Contra o pavor, ocupemos a cidade
Poucas emoções são poderosas como o medo. Dificilmente alguma mexa tanto com os instintos, o inconsciente, o lado animal do humano. Por isso, é tão eficaz como instrumento justamente nas disputas de poder. Afinal, não apenas é capaz de afetar os sentimentos mais primordiais como também é relativamente simples de ser manobrado. “É muito mais seguro ser temido do que ser amado”, ensinou Maquiavel. Em trincheiras antagônicas, o pavor é a arma com que passou a ser travado o principal enfrentamento da política de Fortaleza. De um lado, o grupo “Fortaleza Apavorada”. O fenômeno é novo e só possível pelo advento das mídias sociais. Agrega setores tradicionalmente alheios a tais debates. E permanece incompreendido pelas diversas frentes da política tradicional – reativa como regra à novidade. Simbolizado pela mão ensanguentada, o movimento surge a partir do que o próprio governo reconheceu como crescimento “intolerável” de alguns tipos de crimes. Apropriou-se desse terror provocado pela escalada de homicídios e assaltos a mão armada. Com isso, incomodou o Palácio e provocou aquela que considero a mais relevante manifestação pública de todo o governo Cid Gomes (PSB) na área da segurança. Importante pela autocrítica sobre o caráter inaceitável do avanço da criminalidade, pela preocupação em prestar contas. E pela reação. Ao mesmo tempo em que afirma respeitar e considerar bem-vindo o movimento, o Estado aponta infiltração de “grupos partidários e marginais”, em “manifestação da corrupção e do oportunismo que ainda grassam na vida pública brasileira”. Além disso, pede aos participantes que não levem crianças, alerta para o risco de inocentes saírem feridos “ou mesmo sofrer algo mais grave”. E informa que fez “apelo” para que Tribunal de Justiça, Ministério Público e Assembleia Legislativa enviem representantes para monitorar o ato, “com o objetivo de garantir a tranquilidade e a integridade física dos manifestantes”.

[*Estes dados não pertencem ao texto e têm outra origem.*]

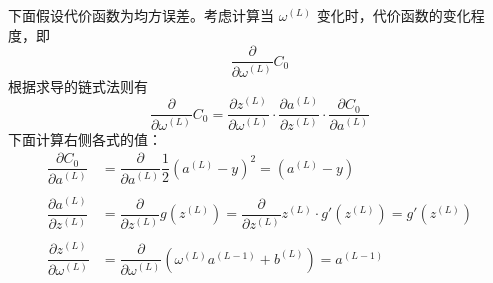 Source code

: 下面假设代价函数为均方误差。考虑计算当 $\omega^{(L)}$ 变化时，代价函数的变化程度，即
\begin{equation}
    \dfrac{\partial}{\partial \omega^{(L)}} C_0
\end{equation}
根据求导的链式法则有
\begin{equation}
    \dfrac{\partial}{\partial \omega^{(L)}} C_0 = \dfrac{\partial z^{(L)}}{\partial \omega^{(L)}} 
    \cdot \dfrac{\partial a^{(L)}}{\partial z^{(L)}} \cdot \dfrac{\partial C_0}{\partial a^{(L)}}
\end{equation}
下面计算右侧各式的值：
\begin{equation}
    \begin{aligned}
        \dfrac{\partial C_0}{\partial a^{(L)}} &= \dfrac{\partial }{\partial a^{(L)}} \dfrac 12 \left(a^{(L)} - y\right)^2= \left(a^{(L)} - y\right) \\
        \\
        \dfrac{\partial a^{(L)}}{\partial z^{(L)}} &= \dfrac{\partial}{\partial z^{(L)}} g\left(z^{(L)}\right)= \dfrac{\partial}{\partial z^{(L)}} z^{(L)} \cdot g'\left(z^{(L)}\right) = g'\left(z^{(L)}\right) \\
        \\
        \dfrac{\partial z^{(L)}}{\partial \omega^{(L)}} &= \dfrac{\partial}{\partial \omega^{(L)}} \left(\omega^{(L)}a^{(L-1)} + b^{(L)}\right) = a^{(L-1)}
        \end{aligned}
\end{equation}

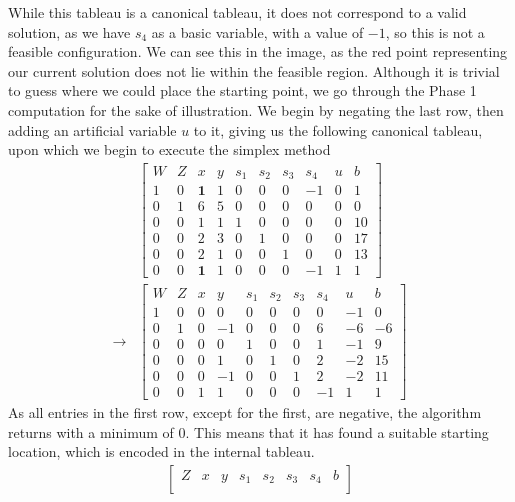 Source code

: \documentclass[10pt]{article}
\newenvironment{answerblock}[1]{\tcolorbox[beamer,noparskip,breakable,title={#1}]}{\endtcolorbox}
\begin{document}
\begin{answerblock}{Linear Programming Example Evaluation}
	\vspace{6pt}
	While this tableau is a canonical tableau, it does not correspond to a valid solution, as we have $s_4$ as a basic variable, with a value of $-1$, so this is not a feasible configuration. We can see this in the image, as the red point representing our current solution does not lie within the feasible region. Although it is trivial to guess where we could place the starting point, we go through the Phase 1 computation for the sake of illustration. We begin by negating the last row, then adding an artificial variable $u$ to it, giving us the following canonical tableau, upon which we begin to execute the simplex method
	\begin{align*}
	&\begin{bmatrix}
	W	& Z	& x				& y	& s_1	& s_2	& s_3	& s_4	& u	& b \\
	1	& 0	& \textbf{1}	& 1	& 0		& 0		& 0		& -1	& 0	& 1 \\
	0	& 1	& 6				& 5	& 0		& 0 	& 0 	& 0		& 0	& 0 \\
	0	& 0	& 1 			& 1 & 1 	& 0 	& 0 	& 0		& 0	& 10 \\
	0	& 0	& 2 			& 3 & 0 	& 1 	& 0 	& 0		& 0	& 17 \\
	0	& 0	& 2 			& 1 & 0 	& 0 	& 1 	& 0		& 0	& 13 \\
	0	& 0	& \textbf{1}	& 1 & 0 	& 0 	& 0 	& -1	& 1	& 1
	\end{bmatrix}\\
	\rightarrow
	&\begin{bmatrix}
	W	& Z	& x	& y		& s_1	& s_2	& s_3	& s_4	& u		& b \\
	1	& 0	& 0	& 0		& 0		& 0		& 0		& 0		& -1	& 0 \\
	0	& 1	& 0	& -1	& 0		& 0 	& 0 	& 6		& -6	& -6 \\
	0	& 0	& 0 & 0		& 1 	& 0 	& 0 	& 1		& -1	& 9 \\
	0	& 0	& 0 & 1		& 0 	& 1 	& 0 	& 2		& -2	& 15 \\
	0	& 0	& 0	& -1	& 0 	& 0 	& 1 	& 2		& -2	& 11 \\
	0	& 0	& 1 & 1		& 0 	& 0 	& 0 	& -1	& 1		& 1
	\end{bmatrix}
	\end{align*}
	As all entries in the first row, except for the first, are negative, the algorithm returns with a minimum of 0. This means that it has found a suitable starting location, which is encoded in the internal tableau.
	\begin{align*}
	\begin{bmatrix}
	Z	& x		& y		& s_1	& s_2	& s_3	& s_4	& b \\

\end{bmatrix}
\end{align*}
\end{answerblock}
\end{document}
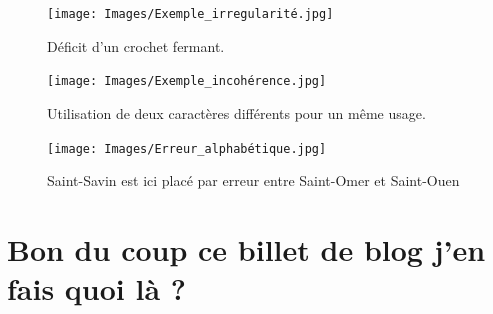 \documentclass[a4paper,12pt,twoside]{book}
\begin{document}
	\begin{figure}
		\centering
		\texttt{[image: Images/Exemple\_irregularité.jpg]}
		\caption{Déficit d'un crochet fermant.}
		\label{Irregularité_crochets}
	\end{figure}

	\begin{figure}
		\centering
		\texttt{[image: Images/Exemple\_incohérence.jpg]}
		\caption{Utilisation de deux caractères différents pour un même usage.}
		\label{Marquage_non_systématique}
	\end{figure}

	\begin{figure}
		\centering
		\texttt{[image: Images/Erreur\_alphabétique.jpg]}
		\caption{\og Saint-Savin\fg{} est ici placé par erreur entre \og Saint-Omer\fg{} et \og Saint-Ouen\fg{}}
		\label{Erreur_alphabétique}
	\end{figure}
	
	\chapter{Bon du coup ce billet de blog j'en fais quoi là ?}
	
	\backmatter
	\listoffigures
	\tableofcontents
	
\end{document}
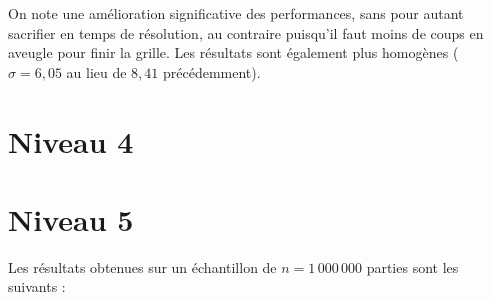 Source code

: On note une amélioration significative des performances, sans pour autant sacrifier en temps de résolution, au contraire puisqu'il faut moins de coups en aveugle pour finir la grille. Les résultats sont également plus homogènes ($\sigma=6,05$ au lieu de $8,41$ précédemment).

\newpage
\section{Niveau 4}

\newpage
\section{Niveau 5}
Les résultats obtenues sur un échantillon de $n=1\,000\,000$ parties sont les suivants :

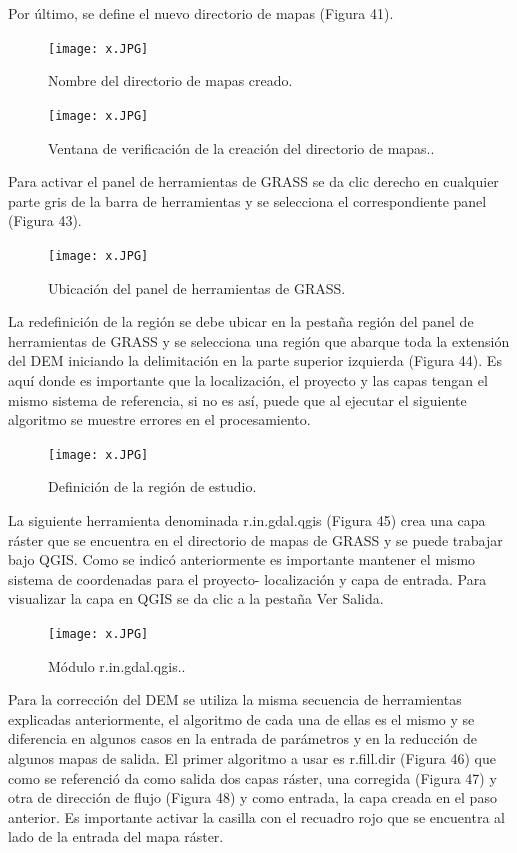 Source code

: \documentclass[12pt,hidelinks]{article}
\begin{document}
Por último, se define el nuevo directorio de mapas (Figura 41).
\begin{figure}[H]
    \centering
    \texttt{[image: x.JPG]}
    \caption{   Nombre del directorio de mapas creado.}
 \label{fig:my_label}
\end{figure}
\begin{figure}[H]
    \centering
    \texttt{[image: x.JPG]}
    \caption{   Ventana de verificación de la creación del directorio de mapas..}
 \label{fig:my_label}
\end{figure}
Para activar el panel de herramientas de GRASS se da clic derecho en cualquier parte gris de la barra de herramientas y se selecciona el correspondiente panel (Figura 43).
\begin{figure}[H]
    \centering
    \texttt{[image: x.JPG]}
    \caption{   Ubicación del panel de herramientas de GRASS.}
 \label{fig:my_label}
\end{figure}
La redefinición de la región se debe ubicar en la pestaña región del panel de herramientas de GRASS y se selecciona una región que abarque toda la extensión del DEM iniciando la delimitación en la parte superior izquierda (Figura 44). Es aquí donde es importante que la localización, el proyecto y las capas tengan el mismo sistema de referencia, si no es así, puede que al ejecutar el siguiente algoritmo se muestre errores en el procesamiento.
\begin{figure}[H]
    \centering
    \texttt{[image: x.JPG]}
    \caption{   Definición de la región de estudio.}
 \label{fig:my_label}
\end{figure}
La siguiente herramienta denominada r.in.gdal.qgis (Figura 45) crea una capa ráster que se encuentra en el directorio de mapas de GRASS y se puede trabajar bajo QGIS. Como se indicó anteriormente es importante mantener el mismo sistema de coordenadas para el proyecto- localización y capa de entrada. Para visualizar la capa en QGIS se da clic a la pestaña Ver Salida.
\begin{figure}[H]
    \centering
    \texttt{[image: x.JPG]}
    \caption{   Módulo r.in.gdal.qgis..}
 \label{fig:my_label}
\end{figure}
Para la corrección del DEM se utiliza la misma secuencia de herramientas explicadas anteriormente, el algoritmo de cada una de ellas es el mismo y se diferencia en algunos casos en la entrada de parámetros y en la reducción de algunos mapas de salida. El primer algoritmo a usar es r.fill.dir (Figura 46) que como se referenció da como salida dos capas ráster, una corregida (Figura 47) y otra de dirección de flujo (Figura 48) y como entrada, la capa creada en el paso anterior. Es importante activar la casilla con el recuadro rojo que se encuentra al lado de la entrada del mapa ráster.
\end{document}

Creio sinceramente nas boas intenções de um lado e outro. Acredito que os manifestantes, ao menos em sua esmagadora maioria, estão, sim, preocupados com os índices de criminalidade e buscam soluções, acima de tudo. Também penso que o Palácio da Abolição tem objetivo de evitar problemas durante a manifestação, quero crer que tem informações objetivas e confiáveis para fazer as acusações que fez e tenho certeza de que deseja obsessivamente resolver essa crise da segurança. Contudo, o método de ambos os lados não poderia ser pior. O uso político do medo remete aos anos mais sombrios dos totalitarismos de várias vertentes, às mais funestas experiências políticas da história humana. Talvez nessa forma de embate esteja o perigo maior.